CAPÍTULO ONCE

 

A los quince años me presenté a los exámenes finales de enseñanza primaria y conseguí la calificación de sobresaliente en las siete asignaturas. Mis padres fueron a Londres y estaban tomando té con Hafsah y Farhan cuando entré corriendo para darles la buena noticia. Esperaba encontrar únicamente a mis tíos y me sorprendió mucho verlos allí, sobre todo porque sabía que a mi padre no le caían bien Hafsah y Farhan, y procuraba evitarlos.

Cuando Anwar vio los resultados me lanzó una mirada apreciativa y dijo:

—Muy bien, Maha.

No recordaba que con anterioridad hubiera elogiado nada hecho por mí. Sorprendida, acepté el cumplido con un casi imperceptible movimiento de cabeza, me di la vuelta, abrí la puerta y subí a mi habitación para que siguieran con su té.

Más tarde me enteré de que mi padre había hablado bien de mí ese mismo día. Había presumido de mis notas para sellar el matrimonio que había concertado con el tarugo de Karim Al-Mansour.
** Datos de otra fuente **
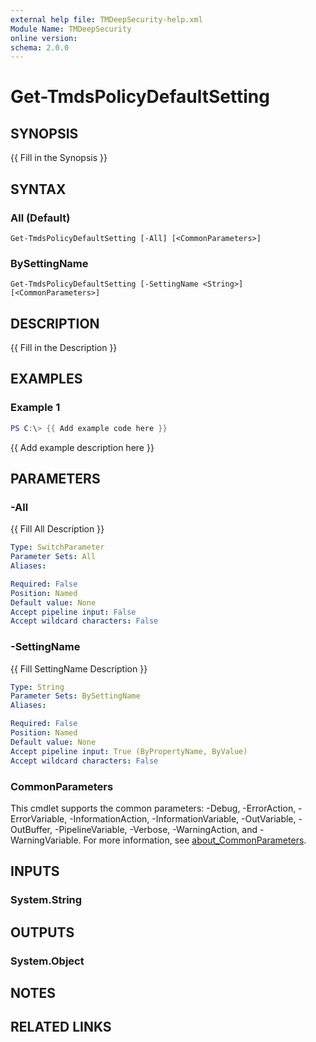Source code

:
```yaml
---
external help file: TMDeepSecurity-help.xml
Module Name: TMDeepSecurity
online version:
schema: 2.0.0
---
```


# Get-TmdsPolicyDefaultSetting

## SYNOPSIS
{{ Fill in the Synopsis }}

## SYNTAX

### All (Default)
```
Get-TmdsPolicyDefaultSetting [-All] [<CommonParameters>]
```

### BySettingName
```
Get-TmdsPolicyDefaultSetting [-SettingName <String>] [<CommonParameters>]
```

## DESCRIPTION
{{ Fill in the Description }}

## EXAMPLES

### Example 1
```powershell
PS C:\> {{ Add example code here }}
```

{{ Add example description here }}

## PARAMETERS

### -All
{{ Fill All Description }}

```yaml
Type: SwitchParameter
Parameter Sets: All
Aliases:

Required: False
Position: Named
Default value: None
Accept pipeline input: False
Accept wildcard characters: False
```

### -SettingName
{{ Fill SettingName Description }}

```yaml
Type: String
Parameter Sets: BySettingName
Aliases:

Required: False
Position: Named
Default value: None
Accept pipeline input: True (ByPropertyName, ByValue)
Accept wildcard characters: False
```

### CommonParameters
This cmdlet supports the common parameters: -Debug, -ErrorAction, -ErrorVariable, -InformationAction, -InformationVariable, -OutVariable, -OutBuffer, -PipelineVariable, -Verbose, -WarningAction, and -WarningVariable. For more information, see [about_CommonParameters](http://go.microsoft.com/fwlink/?LinkID=113216).

## INPUTS

### System.String

## OUTPUTS

### System.Object
## NOTES

## RELATED LINKS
Al día siguiente de aquella cena, mis padres volvieron a Karachi y dejaron que Hafsah se encargara de comunicarme el compromiso que habían aceptado. Antes de irse, Zahra lloró en los brazos de su hermana y le suplicó que cuidara de mí y me explicara de la mejor manera posible lo que iba a suceder.

—¿Qué? —grité a mi tía cuando me explicó el propósito de aquella cena—. ¿Te has vuelto loca? ¿Se han vuelto locos los idiotas de mis padres? ¿Han concertado mi matrimonio? ¿Cómo se atreven? ¿Cómo se atreven a decirme con quién tengo que casarme? ¡Por Dios! ¿Tengo quince años y ya me han prometido? ¿Qué vais a hacer vosotros? ¿Estáis intentando joderme la vida más de lo que lo habéis hecho ya?

—Maha...

—¿En qué país vivimos? ¿En la puta Edad Media?

—¡Maha, no digas palabrotas!

—Me importan una mierda las palabrotas. Diré lo que quiera y tú no eres quién para impedirlo.

—Maha, soy tu tía. O dejas de utilizar ese lenguaje y muestras algo de respeto o te llevaré a rastras a la mezquita y le pediré al ulema que te case hoy mismo.

—¡No soy una propiedad! ¡No soy una esclava que puedan comprar en el zoco! ¿Quién se ha creído que es el hijo de puta ese del jeque? ¿Cree que puede comprarme? ¡Ni de coña! Creía que mi madre quería que fuera independiente. Vaya mierda de hipócrita. ¿Un matrimonio concertado es lo que llama independencia? Jamás seré como ella, jamás inclinaré la cabeza ante nadie. No voy a ser propiedad de nadie, nunca.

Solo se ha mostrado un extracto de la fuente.